Directions for this task - Present each line of the entries below that holds the word "only".

Pictures paired with source code:
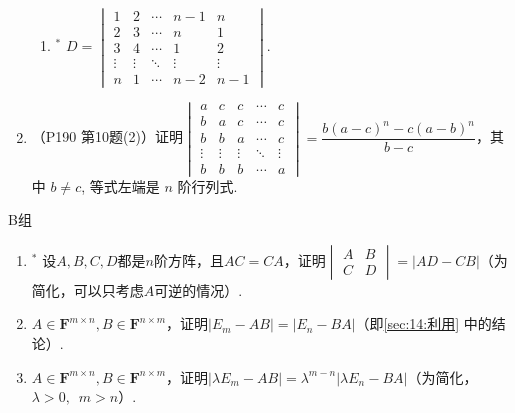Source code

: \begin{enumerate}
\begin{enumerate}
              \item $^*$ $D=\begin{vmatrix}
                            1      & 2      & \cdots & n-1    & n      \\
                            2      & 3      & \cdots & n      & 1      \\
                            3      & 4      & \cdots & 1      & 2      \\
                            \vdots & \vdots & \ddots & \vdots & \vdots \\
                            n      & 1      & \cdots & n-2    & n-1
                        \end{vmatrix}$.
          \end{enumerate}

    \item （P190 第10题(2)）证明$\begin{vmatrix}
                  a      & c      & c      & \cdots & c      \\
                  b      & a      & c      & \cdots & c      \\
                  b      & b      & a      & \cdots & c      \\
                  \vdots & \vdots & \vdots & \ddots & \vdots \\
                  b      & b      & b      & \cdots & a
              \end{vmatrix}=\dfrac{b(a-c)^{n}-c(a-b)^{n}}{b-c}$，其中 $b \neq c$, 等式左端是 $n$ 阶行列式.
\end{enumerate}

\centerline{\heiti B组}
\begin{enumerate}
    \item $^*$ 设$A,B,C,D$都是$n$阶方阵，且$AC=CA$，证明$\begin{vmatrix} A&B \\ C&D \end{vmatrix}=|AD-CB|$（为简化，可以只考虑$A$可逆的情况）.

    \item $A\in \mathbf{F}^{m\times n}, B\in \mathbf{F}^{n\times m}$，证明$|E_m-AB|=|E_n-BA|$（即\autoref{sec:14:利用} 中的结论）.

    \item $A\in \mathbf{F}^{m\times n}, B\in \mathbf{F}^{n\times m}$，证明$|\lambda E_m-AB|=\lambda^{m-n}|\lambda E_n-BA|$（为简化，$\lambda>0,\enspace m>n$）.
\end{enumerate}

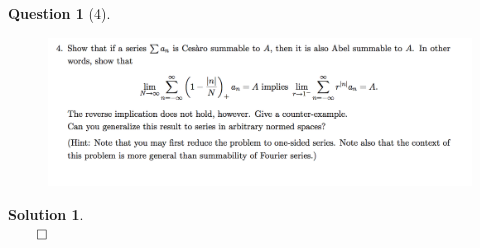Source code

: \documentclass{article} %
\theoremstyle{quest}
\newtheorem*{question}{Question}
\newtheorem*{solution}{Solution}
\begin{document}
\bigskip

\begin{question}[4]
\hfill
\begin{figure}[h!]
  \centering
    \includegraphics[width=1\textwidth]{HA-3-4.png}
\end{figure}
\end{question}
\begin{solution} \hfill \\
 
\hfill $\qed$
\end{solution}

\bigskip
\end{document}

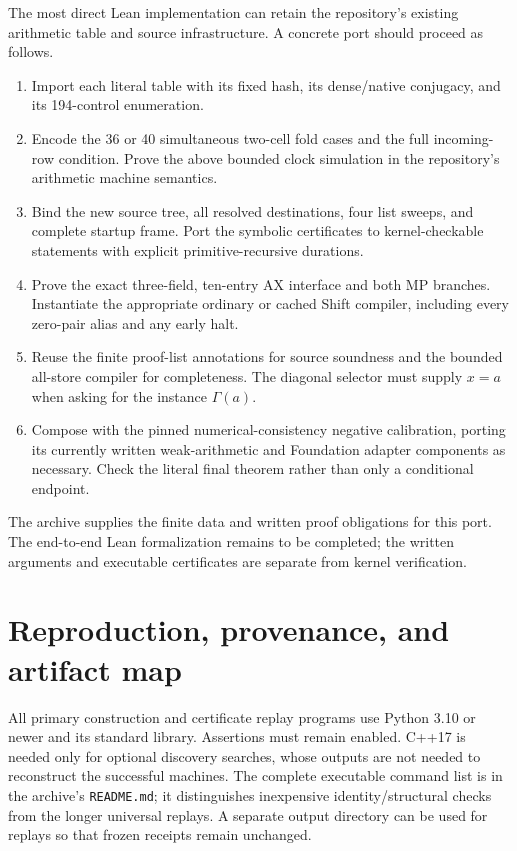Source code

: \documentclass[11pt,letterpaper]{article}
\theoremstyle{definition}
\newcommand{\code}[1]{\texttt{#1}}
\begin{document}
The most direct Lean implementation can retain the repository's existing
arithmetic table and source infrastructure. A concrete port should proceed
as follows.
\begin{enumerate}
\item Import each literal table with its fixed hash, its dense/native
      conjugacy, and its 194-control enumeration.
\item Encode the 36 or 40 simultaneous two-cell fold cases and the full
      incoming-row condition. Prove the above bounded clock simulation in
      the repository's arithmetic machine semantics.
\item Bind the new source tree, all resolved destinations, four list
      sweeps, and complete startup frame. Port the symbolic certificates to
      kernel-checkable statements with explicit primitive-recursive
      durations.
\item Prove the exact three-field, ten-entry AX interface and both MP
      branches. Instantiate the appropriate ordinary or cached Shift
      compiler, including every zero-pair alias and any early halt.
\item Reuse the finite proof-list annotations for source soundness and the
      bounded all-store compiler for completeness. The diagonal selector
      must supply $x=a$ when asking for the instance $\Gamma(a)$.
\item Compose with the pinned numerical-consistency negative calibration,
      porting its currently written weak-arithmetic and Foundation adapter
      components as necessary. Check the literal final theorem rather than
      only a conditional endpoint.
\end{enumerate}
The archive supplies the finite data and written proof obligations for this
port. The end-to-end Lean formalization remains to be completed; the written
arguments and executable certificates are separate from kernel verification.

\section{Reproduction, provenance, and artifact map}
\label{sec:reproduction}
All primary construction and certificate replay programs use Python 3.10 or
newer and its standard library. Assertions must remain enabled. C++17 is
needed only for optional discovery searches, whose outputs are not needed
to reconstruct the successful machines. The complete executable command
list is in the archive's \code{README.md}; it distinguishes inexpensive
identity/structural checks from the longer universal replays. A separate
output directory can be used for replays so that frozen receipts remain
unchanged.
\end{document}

Response area -
      only a conditional endpoint.
needed only for optional discovery searches, whose outputs are not needed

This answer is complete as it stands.